--- Task to complete ---
Return all of the data exactly, with nothing left out but the pictures.

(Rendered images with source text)
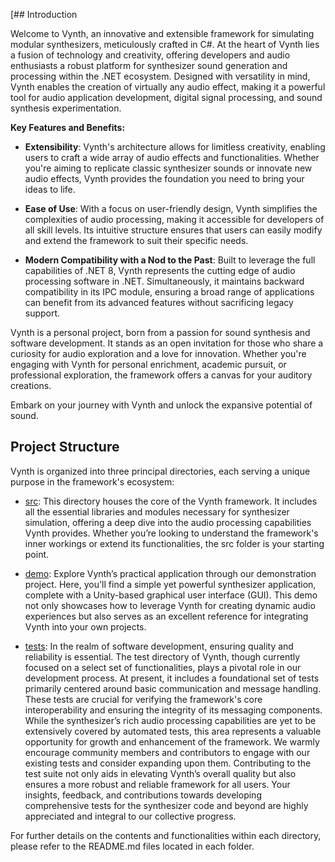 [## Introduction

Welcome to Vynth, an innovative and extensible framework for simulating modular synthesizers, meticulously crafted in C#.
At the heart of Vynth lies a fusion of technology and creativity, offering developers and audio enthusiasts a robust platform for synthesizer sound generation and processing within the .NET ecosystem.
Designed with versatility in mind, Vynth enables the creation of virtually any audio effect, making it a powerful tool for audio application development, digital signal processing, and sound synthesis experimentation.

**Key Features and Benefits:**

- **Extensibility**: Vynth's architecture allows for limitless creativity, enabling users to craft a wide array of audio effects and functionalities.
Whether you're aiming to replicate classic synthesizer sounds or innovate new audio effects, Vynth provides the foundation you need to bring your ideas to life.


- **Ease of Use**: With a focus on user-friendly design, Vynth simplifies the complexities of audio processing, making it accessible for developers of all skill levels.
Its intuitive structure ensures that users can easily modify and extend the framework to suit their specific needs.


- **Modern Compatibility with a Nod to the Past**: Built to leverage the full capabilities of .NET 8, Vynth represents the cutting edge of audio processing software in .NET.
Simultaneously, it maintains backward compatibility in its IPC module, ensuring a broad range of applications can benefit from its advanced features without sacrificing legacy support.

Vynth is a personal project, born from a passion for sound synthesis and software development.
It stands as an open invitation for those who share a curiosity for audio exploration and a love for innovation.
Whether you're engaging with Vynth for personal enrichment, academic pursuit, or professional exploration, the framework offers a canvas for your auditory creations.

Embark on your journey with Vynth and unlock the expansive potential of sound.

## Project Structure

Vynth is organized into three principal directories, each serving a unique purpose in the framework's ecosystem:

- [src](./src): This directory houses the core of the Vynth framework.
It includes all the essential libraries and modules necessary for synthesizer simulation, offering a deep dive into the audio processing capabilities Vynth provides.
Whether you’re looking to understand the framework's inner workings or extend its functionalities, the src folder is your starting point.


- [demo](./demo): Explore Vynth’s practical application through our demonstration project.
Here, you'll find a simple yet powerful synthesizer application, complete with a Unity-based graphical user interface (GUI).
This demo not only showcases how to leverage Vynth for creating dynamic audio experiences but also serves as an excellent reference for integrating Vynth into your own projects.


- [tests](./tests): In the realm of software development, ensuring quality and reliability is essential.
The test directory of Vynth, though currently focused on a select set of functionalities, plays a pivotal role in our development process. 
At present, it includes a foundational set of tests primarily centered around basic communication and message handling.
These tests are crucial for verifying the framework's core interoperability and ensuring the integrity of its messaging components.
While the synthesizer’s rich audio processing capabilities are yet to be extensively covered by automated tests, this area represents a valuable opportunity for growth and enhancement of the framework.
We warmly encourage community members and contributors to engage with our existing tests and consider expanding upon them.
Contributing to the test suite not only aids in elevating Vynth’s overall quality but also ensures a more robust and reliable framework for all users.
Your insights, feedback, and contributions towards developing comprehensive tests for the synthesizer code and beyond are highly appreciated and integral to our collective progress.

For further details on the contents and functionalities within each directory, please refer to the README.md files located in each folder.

--- Answer space ---
 [## Introduction

Welcome to Vynth, an innovative and extensible framework for simulating modular synthesizers, meticulously crafted in C#.
At the heart of Vynth lies a fusion of technology and creativity, offering developers and audio enthusiasts a robust platform for synthesizer sound generation and processing within the .NET ecosystem.
Designed with versatility in mind, Vynth enables the creation of virtually any audio effect, making it a powerful tool for audio application development, digital signal processing, and sound synthesis experimentation.

**Key Features and Benefits:**

- **Extensibility**: Vynth's architecture allows for limitless creativity, enabling users to craft a wide array of audio effects and functionalities.
Whether you're aiming to replicate classic synthesizer sounds or innovate new audio effects, Vynth provides the foundation you need to bring your ideas to life.


- **Ease of Use**: With a focus on user-friendly design, Vynth simplifies the complexities of audio processing, making it accessible for developers of all skill levels.
Its intuitive structure ensures that users can easily modify and extend the framework to suit their specific needs.


- **Modern Compatibility with a Nod to the Past**: Built to leverage the full capabilities of .NET 8, Vynth represents the cutting edge of audio processing software in .NET.
Simultaneously, it maintains backward compatibility in its IPC module, ensuring a broad range of applications can benefit from its advanced features without sacrificing legacy support.

Vynth is a personal project, born from a passion for sound synthesis and software development.
It stands as an open invitation for those who share a curiosity for audio exploration and a love for innovation.
Whether you're engaging with Vynth for personal enrichment, academic pursuit, or professional exploration, the framework offers a canvas for your auditory creations.

Embark on your journey with Vynth and unlock the expansive potential of sound.

## Project Structure

Vynth is organized into three principal directories, each serving a unique purpose in the framework's ecosystem:

- [src](./src): This directory houses the core of the Vynth framework.
It includes all the essential libraries and modules necessary for synthesizer simulation, offering a deep dive into the audio processing capabilities Vynth provides.
Whether you’re looking to understand the framework's inner workings or extend its functionalities, the src folder is your starting point.


- [demo](./demo): Explore Vynth’s practical application through our demonstration project.
Here, you'll find a simple yet powerful synthesizer application, complete with a Unity-based graphical user interface (GUI).
This demo not only showcases how to leverage Vynth for creating dynamic audio experiences but also serves as an excellent reference for integrating Vynth into your own projects.


- [tests](./tests): In the realm of software development, ensuring quality and reliability is essential.
The test directory of Vynth, though currently focused on a select set of functionalities, plays a pivotal role in our development process. 
At present, it includes a foundational set of tests primarily centered around basic communication and message handling.
These tests are crucial for verifying the framework's core interoperability and ensuring the integrity of its messaging components.
While the synthesizer’s rich audio processing capabilities are yet to be extensively covered by automated tests, this area represents a valuable opportunity for growth and enhancement of the framework.
We warmly encourage community members and contributors to engage with our existing tests and consider expanding upon them.
Contributing to the test suite not only aids in elevating Vynth’s overall quality but also ensures a more robust and reliable framework for all users.
Your insights, feedback, and contributions towards developing comprehensive tests for the synthesizer code and beyond are highly appreciated and integral to our collective progress.

For further details on the contents and functionalities within each directory, please refer to the README.md files located in each folder.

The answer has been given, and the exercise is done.